Mental Health Awareness Month - A Conversation with Dr. Rachel

May 12, 2020 3 min read 1 Comment

Mental Health Awareness Month - A Conversation with Dr. Rachel

Mental health awareness has always been a K-Deer core value.  We’re dedicated to starting the conversation, ending the stigma and spotlighting resources whenever we can.  Since May is Mental Health Awareness Month and we’re all collectively experiencing unprecedented anxieties and fears, we sought input from a mental health professional.  We hope you find Dr. Rachel’s insights valuable and comforting.  We’re all in this together! 

Rachel Goldman, Ph.D., FTOS is a licensed psychologist specializing in health and wellness, including health behavior change, weight management, eating behaviors, and stress reduction. Dr. Rachel is Clinical Assistant Professor in the Department of Psychiatry at NYU School of Medicine and has a private practice in NYC. She does corporate wellness and presents at Fortune 500 companies, including Nielsen Media and Morgan Stanley. She is a sought after expert who has been featured in media, including Sirius XM Doctor Radio, The New York Times, TIME, NBC News, CNN, USA Today, SHAPE and Women's Health. Keep up with her on IG @drrachelnyc.

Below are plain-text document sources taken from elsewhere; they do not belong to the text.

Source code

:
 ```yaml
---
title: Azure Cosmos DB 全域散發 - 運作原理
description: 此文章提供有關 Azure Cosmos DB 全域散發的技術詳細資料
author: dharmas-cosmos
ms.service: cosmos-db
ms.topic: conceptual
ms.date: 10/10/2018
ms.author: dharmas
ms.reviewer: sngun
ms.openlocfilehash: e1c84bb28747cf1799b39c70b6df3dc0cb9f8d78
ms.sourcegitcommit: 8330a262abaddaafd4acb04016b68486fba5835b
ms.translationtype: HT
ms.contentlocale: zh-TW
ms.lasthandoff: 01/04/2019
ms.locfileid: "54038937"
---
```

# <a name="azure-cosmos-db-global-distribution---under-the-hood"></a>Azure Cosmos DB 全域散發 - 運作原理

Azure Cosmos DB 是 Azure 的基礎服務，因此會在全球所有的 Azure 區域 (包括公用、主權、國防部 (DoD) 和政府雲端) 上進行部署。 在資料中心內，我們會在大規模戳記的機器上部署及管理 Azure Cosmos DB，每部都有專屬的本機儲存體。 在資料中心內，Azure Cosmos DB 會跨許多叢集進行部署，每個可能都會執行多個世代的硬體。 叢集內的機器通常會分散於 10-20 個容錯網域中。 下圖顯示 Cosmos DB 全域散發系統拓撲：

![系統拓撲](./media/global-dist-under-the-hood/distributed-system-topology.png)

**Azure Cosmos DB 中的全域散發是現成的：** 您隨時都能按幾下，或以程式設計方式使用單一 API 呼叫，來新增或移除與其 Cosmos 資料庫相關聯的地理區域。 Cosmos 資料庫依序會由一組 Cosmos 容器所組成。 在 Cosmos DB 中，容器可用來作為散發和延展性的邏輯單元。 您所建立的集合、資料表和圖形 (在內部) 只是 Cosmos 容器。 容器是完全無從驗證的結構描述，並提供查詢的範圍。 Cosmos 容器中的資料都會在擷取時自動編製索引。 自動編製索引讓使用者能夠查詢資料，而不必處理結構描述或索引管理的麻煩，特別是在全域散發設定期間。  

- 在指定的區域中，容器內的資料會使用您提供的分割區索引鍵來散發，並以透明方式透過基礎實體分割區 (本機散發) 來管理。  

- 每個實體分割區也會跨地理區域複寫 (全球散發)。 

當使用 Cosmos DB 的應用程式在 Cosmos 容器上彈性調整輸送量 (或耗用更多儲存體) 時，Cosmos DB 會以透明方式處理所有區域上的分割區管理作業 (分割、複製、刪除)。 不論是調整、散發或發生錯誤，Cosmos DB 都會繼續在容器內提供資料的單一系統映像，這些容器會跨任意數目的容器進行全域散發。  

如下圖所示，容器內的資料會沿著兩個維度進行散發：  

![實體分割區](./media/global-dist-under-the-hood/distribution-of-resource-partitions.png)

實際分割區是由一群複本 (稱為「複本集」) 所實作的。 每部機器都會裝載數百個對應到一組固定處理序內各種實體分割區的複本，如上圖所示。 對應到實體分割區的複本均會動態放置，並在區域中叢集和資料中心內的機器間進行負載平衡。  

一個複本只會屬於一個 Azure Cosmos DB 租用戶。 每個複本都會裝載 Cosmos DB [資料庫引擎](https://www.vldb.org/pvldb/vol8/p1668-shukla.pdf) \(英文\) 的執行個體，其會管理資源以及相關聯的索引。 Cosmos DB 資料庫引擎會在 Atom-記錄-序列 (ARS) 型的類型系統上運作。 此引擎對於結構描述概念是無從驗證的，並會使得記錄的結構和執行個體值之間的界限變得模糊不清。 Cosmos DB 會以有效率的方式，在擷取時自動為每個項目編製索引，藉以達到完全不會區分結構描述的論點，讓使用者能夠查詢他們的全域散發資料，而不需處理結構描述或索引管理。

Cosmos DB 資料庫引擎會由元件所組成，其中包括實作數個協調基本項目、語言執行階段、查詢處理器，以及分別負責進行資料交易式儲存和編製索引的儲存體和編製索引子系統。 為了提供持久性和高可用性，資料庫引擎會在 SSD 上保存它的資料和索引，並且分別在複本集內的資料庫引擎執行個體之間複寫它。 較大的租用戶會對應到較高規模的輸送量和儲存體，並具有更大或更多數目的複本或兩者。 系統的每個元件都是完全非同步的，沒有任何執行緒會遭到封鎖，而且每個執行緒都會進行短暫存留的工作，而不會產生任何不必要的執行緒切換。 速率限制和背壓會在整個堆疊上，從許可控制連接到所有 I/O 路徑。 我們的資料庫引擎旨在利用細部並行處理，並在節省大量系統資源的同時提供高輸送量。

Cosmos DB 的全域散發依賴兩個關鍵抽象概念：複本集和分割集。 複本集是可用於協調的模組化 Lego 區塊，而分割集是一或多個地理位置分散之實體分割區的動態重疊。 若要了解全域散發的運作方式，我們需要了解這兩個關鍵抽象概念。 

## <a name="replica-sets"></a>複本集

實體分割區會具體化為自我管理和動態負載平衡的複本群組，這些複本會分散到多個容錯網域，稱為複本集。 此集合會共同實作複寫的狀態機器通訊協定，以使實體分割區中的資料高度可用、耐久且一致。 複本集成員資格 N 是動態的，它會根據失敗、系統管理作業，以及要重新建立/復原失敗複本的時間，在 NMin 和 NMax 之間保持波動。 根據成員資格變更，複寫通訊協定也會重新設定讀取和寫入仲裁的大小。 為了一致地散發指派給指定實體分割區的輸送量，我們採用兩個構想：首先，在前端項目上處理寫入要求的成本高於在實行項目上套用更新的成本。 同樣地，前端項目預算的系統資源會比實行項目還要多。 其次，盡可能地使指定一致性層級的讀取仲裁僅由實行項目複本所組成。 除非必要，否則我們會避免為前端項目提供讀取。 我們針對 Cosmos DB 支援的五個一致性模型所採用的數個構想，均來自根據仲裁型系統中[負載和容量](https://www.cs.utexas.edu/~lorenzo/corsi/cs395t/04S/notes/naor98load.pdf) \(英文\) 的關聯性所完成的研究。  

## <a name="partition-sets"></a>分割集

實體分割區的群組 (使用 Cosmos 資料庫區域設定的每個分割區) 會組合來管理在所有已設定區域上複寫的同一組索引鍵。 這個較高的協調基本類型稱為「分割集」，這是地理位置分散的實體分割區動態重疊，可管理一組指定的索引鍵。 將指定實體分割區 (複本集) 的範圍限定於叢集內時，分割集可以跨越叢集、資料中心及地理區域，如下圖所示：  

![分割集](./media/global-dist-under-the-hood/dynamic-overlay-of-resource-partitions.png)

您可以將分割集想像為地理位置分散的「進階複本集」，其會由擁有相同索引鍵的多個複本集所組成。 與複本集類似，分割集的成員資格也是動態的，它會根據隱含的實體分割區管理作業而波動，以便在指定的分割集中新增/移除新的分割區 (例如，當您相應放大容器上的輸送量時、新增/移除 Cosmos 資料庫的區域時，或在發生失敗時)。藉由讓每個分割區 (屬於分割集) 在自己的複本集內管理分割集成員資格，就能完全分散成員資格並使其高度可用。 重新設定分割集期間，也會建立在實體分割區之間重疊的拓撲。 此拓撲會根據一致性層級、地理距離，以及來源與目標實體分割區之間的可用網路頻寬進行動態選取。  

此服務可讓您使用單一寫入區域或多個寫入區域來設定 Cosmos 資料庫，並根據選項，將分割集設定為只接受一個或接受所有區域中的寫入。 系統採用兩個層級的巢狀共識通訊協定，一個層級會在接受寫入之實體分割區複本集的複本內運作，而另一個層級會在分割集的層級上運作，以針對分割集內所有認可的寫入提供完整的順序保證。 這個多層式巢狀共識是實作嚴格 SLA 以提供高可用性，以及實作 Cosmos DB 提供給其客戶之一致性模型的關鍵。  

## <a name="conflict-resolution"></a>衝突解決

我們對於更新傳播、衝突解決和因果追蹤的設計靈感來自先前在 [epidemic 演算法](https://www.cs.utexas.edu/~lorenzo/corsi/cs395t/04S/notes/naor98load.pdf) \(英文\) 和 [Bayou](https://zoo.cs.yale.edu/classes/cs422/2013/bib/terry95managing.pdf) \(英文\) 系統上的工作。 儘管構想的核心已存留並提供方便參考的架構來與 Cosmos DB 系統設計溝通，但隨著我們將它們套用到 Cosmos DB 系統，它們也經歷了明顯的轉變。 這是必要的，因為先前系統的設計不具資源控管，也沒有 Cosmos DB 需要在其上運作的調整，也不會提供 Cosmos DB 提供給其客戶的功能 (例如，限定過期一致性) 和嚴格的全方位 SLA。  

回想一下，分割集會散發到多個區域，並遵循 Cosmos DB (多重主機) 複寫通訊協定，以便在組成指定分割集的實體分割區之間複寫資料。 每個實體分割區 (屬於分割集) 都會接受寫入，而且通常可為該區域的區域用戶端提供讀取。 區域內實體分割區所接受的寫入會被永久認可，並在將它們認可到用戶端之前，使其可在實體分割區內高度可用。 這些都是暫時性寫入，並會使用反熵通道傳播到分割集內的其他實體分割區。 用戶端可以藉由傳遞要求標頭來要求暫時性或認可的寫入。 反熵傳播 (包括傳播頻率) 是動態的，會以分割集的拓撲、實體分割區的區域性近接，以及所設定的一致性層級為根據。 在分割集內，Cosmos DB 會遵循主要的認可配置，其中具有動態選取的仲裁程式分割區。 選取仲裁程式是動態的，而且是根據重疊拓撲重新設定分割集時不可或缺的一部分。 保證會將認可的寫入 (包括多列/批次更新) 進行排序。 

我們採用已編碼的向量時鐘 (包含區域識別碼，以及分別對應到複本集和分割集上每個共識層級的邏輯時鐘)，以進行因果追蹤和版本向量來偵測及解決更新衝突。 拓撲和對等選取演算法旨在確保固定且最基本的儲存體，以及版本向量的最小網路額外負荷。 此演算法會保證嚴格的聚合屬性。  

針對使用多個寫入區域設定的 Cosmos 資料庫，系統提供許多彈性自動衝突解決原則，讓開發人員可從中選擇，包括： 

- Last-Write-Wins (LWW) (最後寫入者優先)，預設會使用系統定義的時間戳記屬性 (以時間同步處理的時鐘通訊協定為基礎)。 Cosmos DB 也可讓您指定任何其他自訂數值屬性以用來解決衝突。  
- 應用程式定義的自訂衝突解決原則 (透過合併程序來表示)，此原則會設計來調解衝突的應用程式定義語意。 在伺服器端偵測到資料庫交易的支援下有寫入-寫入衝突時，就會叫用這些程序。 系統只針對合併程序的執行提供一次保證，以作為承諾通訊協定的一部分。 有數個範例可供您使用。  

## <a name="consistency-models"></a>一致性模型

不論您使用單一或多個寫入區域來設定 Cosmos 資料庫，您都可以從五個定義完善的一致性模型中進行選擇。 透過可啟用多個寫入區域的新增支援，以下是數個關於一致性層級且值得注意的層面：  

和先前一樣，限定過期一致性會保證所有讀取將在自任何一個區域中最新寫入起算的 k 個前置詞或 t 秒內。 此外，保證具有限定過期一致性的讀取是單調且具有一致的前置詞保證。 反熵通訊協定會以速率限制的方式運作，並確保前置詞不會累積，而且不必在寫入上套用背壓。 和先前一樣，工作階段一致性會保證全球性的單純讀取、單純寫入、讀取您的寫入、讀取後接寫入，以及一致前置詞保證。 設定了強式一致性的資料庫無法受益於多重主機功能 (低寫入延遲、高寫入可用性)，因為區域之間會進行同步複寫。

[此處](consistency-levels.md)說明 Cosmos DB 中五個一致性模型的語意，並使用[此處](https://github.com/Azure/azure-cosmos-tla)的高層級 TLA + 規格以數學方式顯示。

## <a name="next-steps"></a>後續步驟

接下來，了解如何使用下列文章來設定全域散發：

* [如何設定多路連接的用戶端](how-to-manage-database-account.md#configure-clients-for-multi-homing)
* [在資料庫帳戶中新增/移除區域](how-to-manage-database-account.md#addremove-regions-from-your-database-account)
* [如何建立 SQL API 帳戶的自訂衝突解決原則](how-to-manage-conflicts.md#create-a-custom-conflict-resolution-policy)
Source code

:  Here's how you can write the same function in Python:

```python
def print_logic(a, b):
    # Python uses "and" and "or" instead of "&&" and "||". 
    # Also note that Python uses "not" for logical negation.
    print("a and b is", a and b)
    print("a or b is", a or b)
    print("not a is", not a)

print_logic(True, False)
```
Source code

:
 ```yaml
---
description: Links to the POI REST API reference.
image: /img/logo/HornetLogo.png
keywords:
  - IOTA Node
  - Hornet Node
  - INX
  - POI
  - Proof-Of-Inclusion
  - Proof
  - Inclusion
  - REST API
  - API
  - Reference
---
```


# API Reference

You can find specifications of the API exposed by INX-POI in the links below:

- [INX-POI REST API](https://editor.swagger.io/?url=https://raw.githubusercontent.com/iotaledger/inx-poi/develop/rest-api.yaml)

The past few months have been nothing short of overwhelming for everyone. With so much uncertainty and our daily lives completely upended, it’s hard to know where to start with checking in on our own mental health. In the interest of keeping it simple, what are your top 3 action items for starting on the mental health journey? 

The first thing I would suggest is to be honest with yourself. Take a moment and just ask yourself how you are feeling? Maybe you can do a quick body scan and see if your body is holding any tension. The mind-body connection is real and our body tends to give us signals. For instance, does your jaw feel tight, do you have a headache, or are you holding your hands in fists? 
The next thing I would do is look at your daily activities, or daily routine. How is your sleep and your appetite? Those are two good places to start. Most people when they are experiencing stress, or going through a major life change (which we all are right now) have disrupted sleep and/or a disruption in their appetite (which could be increased or decreased). 
The last thing is to think about one small thing you can change today. Maybe it’s simply to make sure you are eating regularly throughout the day and not skipping meals, or to call a friend or family member.  

Many of us are spending more time on social media and there are so many conflicting messages on how we “should” be coping or feeling. What is your response to the attitude of “doing the most”? 

 There are so many conflicting messages out there right now and it can be hard to not compare yourself and think what you “should” be doing, but no one is experiencing exactly what you are experiencing. We are all unique individuals and although we are all impacted by Covid-19, we are all experiencing it differently. I tell my clients to ignore those messages and focus on you and what you need—just do you! This may not be the time to learn a new language or pick up on a new skill. This is the time to slow down, be more present, and for some - this is the time to simply survive.  

Some of us may be finding ourselves slipping into old dangerous behaviors – binge eating, restrictive eating, drinking alcohol more often, etc. Can you provide some trusted resources to turn to for help? 

 This is very common. Under stress, many people do revert back to old habits or behaviors. If you are aware that you are doing this, ask yourself what worked for you in the past and try to implement those same things. Sometimes we need some additional support though, and that is okay. If you do, this is the time to seek it. Many therapists are offering virtual therapy. A great place to start could be going to https://www.psychologytoday.com/us/therapists where you can “find a therapist.” Also, there are many free resources available right now. If you are feeling anxious or struggling, you can contact the Crisis Text Line by texting 741741 and you will be contacted to a counselor for free. You can also contact the Disaster Distress Helpline by calling 1-800-985-5990 or text TalkWithUs to 66746. For specific concerns regarding disordered eating, you can call the NEDA helpline by calling 800-931-2237. If you are feeling like you are in danger of harming yourself, call that National Suicide Prevention Lifeline at 1-800-273-8255. 


1 Response

Michael Righi
Michael Righi

May 13, 2020

Just returned from Trekking in Ecuador to raise awareness for Mental Health.

5 – characteristics of a healthy mental system include Being active, Be present, Connecting with others, Continuous learning, and Be a giver.